Fim da pausa acordada após pedido de Trump
Na semana passada, o presidente russo, Vladimir Putin, havia concordado em suspender ataques a grandes cidades e à infraestrutura energética ucraniana até domingo (1º). A decisão ocorreu após um pedido pessoal do presidente americano, segundo o Kremlin.
A trégua coincidiu com negociações trilaterais entre Rússia, Ucrânia e Estados Unidos realizadas em Abu Dhabi. Foram as primeiras conversas diretas nesse formato desde a invasão russa em fevereiro de 2022.
Infraestrutura energética é o principal alvo
Zelensky afirmou que os ataques tiveram como foco o sistema energético do país. Para ele, a estratégia russa busca causar sofrimento à população civil durante o inverno rigoroso.
“Aproveitar os dias mais frios do inverno para aterrorizar as pessoas é mais importante para a Rússia do que recorrer à diplomacia”, declarou o presidente ucraniano.
Em Kiev, quase 1.200 prédios residenciais em dois distritos ficaram sem aquecimento, segundo o prefeito Vitaliy Klitschko.
Crianças e civis entre os afetados
Além de edifícios residenciais, um jardim de infância foi danificado pelos ataques.

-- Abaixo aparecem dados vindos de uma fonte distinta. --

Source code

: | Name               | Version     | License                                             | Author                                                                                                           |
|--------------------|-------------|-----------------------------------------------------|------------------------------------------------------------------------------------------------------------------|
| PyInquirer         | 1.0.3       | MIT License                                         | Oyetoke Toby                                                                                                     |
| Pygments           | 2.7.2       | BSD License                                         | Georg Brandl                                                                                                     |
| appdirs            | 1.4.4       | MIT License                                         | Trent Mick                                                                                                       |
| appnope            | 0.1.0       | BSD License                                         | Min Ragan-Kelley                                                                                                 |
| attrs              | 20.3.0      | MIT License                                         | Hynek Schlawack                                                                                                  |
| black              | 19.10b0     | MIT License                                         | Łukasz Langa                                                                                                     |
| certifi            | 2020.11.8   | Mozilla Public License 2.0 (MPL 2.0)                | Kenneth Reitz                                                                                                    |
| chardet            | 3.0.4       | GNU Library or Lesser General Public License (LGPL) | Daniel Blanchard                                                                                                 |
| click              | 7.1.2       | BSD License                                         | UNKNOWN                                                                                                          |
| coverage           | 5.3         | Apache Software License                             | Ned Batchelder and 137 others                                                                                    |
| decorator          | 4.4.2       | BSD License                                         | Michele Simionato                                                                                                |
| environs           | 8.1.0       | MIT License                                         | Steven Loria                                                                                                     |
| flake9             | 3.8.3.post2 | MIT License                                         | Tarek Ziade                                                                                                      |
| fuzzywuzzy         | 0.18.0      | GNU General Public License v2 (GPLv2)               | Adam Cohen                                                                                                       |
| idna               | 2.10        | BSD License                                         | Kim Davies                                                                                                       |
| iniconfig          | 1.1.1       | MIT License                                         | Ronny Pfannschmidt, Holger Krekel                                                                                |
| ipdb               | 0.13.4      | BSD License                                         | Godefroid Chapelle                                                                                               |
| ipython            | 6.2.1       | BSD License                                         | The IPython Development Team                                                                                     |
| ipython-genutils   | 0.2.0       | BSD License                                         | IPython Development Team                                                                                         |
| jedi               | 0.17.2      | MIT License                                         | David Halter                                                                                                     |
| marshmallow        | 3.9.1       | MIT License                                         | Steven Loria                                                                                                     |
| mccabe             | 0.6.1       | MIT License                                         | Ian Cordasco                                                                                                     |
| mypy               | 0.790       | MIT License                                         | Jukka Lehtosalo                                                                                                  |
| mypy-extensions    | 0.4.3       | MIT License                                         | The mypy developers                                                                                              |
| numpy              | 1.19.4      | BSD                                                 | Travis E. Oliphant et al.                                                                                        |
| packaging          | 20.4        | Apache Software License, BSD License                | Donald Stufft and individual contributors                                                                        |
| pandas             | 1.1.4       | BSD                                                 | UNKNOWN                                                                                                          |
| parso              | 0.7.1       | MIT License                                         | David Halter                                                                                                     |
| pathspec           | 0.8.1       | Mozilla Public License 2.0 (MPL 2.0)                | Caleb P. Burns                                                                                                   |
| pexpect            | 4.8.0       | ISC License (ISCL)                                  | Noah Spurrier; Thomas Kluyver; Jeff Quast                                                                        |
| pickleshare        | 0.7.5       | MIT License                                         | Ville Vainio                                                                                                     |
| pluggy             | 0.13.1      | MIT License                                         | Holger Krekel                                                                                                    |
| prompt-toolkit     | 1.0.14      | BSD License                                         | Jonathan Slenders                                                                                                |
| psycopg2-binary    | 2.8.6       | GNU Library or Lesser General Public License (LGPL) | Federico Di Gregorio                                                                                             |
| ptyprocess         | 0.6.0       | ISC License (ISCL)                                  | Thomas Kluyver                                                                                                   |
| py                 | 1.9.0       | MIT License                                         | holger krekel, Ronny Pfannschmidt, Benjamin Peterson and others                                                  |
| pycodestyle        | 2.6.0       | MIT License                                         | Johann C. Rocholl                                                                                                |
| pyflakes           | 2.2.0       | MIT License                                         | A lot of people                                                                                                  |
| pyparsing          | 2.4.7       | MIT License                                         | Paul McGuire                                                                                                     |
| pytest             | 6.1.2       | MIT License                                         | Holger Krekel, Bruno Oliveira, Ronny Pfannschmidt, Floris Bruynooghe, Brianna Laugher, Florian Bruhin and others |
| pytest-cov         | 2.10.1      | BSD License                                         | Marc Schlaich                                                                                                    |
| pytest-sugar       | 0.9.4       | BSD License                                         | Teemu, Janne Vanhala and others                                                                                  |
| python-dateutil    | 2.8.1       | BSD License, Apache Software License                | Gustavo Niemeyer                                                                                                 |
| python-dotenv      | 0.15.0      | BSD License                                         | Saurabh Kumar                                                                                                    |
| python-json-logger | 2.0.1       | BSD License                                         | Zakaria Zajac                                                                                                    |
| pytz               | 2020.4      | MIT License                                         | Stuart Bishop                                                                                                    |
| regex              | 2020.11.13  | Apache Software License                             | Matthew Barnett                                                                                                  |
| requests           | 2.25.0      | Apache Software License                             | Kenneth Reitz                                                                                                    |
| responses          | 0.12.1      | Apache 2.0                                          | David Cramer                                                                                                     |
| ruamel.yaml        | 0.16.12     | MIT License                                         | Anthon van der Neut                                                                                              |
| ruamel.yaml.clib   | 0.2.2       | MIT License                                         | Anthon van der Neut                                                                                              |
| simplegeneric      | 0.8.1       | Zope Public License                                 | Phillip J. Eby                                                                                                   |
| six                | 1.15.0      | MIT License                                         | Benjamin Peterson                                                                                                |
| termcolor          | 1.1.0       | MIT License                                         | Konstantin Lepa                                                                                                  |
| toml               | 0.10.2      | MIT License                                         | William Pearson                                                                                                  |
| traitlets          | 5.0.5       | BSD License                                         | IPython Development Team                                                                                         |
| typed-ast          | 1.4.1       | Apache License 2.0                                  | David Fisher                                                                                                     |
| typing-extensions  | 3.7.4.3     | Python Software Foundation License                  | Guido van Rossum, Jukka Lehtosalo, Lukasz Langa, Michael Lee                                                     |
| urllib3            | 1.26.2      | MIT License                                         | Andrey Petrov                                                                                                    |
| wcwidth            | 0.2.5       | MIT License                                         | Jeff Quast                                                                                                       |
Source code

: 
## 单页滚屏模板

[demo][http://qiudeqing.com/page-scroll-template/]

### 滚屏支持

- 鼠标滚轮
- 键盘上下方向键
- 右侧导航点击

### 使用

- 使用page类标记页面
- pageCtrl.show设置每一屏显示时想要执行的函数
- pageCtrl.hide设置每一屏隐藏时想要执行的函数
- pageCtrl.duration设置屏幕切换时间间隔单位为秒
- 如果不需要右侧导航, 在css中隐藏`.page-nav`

A informação foi divulgada por Tymur Tkachenko, chefe da administração militar da capital, em publicação no Telegram.
O Serviço Estatal de Emergência da Ucrânia informou que pelo menos três pessoas ficaram feridas em Kiev. Vídeos divulgados pelo órgão mostram incêndios em prédios e equipes de resgate atuando durante a noite, sob frio extremo.
População busca abrigo em meio ao frio intenso
Com o colapso do fornecimento de energia, moradores de Kiev buscaram abrigo no metrô da capital. Muitos foram vistos usando casacos pesados, gorros, sacos de dormir e cobertores.

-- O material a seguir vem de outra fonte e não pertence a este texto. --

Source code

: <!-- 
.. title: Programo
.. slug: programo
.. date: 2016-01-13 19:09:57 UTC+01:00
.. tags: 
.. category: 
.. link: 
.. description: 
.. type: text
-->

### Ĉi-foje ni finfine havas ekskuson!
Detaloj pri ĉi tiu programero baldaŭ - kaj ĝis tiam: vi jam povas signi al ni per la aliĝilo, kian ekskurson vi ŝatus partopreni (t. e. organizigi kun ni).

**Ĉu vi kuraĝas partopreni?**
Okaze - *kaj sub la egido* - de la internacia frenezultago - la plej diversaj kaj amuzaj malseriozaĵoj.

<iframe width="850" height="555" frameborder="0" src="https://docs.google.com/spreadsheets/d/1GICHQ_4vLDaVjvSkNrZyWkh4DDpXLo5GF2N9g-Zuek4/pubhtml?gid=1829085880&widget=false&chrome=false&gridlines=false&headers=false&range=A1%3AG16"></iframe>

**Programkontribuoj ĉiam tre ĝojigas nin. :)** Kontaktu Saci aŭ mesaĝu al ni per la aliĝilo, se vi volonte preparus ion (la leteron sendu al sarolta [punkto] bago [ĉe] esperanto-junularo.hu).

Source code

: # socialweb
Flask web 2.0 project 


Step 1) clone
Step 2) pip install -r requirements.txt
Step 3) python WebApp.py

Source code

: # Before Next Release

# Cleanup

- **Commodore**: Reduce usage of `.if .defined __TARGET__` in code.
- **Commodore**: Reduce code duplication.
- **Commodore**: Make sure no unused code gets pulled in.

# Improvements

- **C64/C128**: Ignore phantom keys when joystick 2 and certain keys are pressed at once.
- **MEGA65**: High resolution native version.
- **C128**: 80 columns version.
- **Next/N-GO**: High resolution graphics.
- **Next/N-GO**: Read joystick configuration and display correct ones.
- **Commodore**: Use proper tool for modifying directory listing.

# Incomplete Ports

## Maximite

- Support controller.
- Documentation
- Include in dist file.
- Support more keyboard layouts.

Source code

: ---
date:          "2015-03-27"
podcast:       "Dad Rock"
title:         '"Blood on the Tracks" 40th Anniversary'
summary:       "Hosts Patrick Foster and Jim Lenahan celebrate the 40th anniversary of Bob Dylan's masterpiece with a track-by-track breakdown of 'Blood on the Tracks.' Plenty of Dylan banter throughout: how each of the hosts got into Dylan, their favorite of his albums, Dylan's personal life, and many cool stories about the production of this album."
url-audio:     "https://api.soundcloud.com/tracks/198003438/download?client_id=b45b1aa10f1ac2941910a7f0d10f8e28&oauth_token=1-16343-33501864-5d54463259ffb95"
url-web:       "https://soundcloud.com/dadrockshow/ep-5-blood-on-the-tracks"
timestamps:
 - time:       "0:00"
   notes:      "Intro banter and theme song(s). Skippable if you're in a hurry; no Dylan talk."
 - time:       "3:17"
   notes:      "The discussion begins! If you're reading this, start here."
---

Na manhã desta terça-feira, os termômetros marcavam cerca de -20 °C em Kiev e -25 °C em Kharkiv, a segunda maior cidade do país.
Situação crítica em Odessa e Kharkiv
Em Odessa, no sul da Ucrânia, mais de 50 mil pessoas ficaram sem energia elétrica, segundo a administração militar regional.
Já em Kharkiv, ataques com mísseis e drones atingiram a infraestrutura energética da cidade. De acordo com o prefeito Ihor Terekhov, pelo menos 820 prédios altos ficarão sem aquecimento.
“O objetivo é óbvio: causar o máximo de danos e deixar a cidade sem aquecimento em meio a uma forte geada”, afirmou.
Ataques atingem usinas termelétricas
A DTEK, maior empresa privada de energia da Ucrânia, informou que o ataque atingiu usinas termelétricas. A companhia relatou danos graves em infraestrutura crítica, em um momento em que eletricidade e aquecimento são essenciais.
O CEO da empresa, Maxim Timchenko, afirmou à CNN que o setor energético vive a pior situação da história moderna do país. Atualmente, a DTEK opera cinco usinas termelétricas, sendo que duas estão paralisadas e as outras três funcionam com capacidade reduzida.
Negociações seguem em Abu Dhabi
Apesar da escalada militar, o Kremlin confirmou que uma nova rodada de negociações entre Rússia, Ucrânia e Estados Unidos ocorrerá nesta quarta (4) e quinta-feira (5), em Abu Dhabi.
Antes das conversas, a Rússia havia intensificado ataques à infraestrutura energética ucraniana, provocando apagões e escassez de energia em pleno inverno.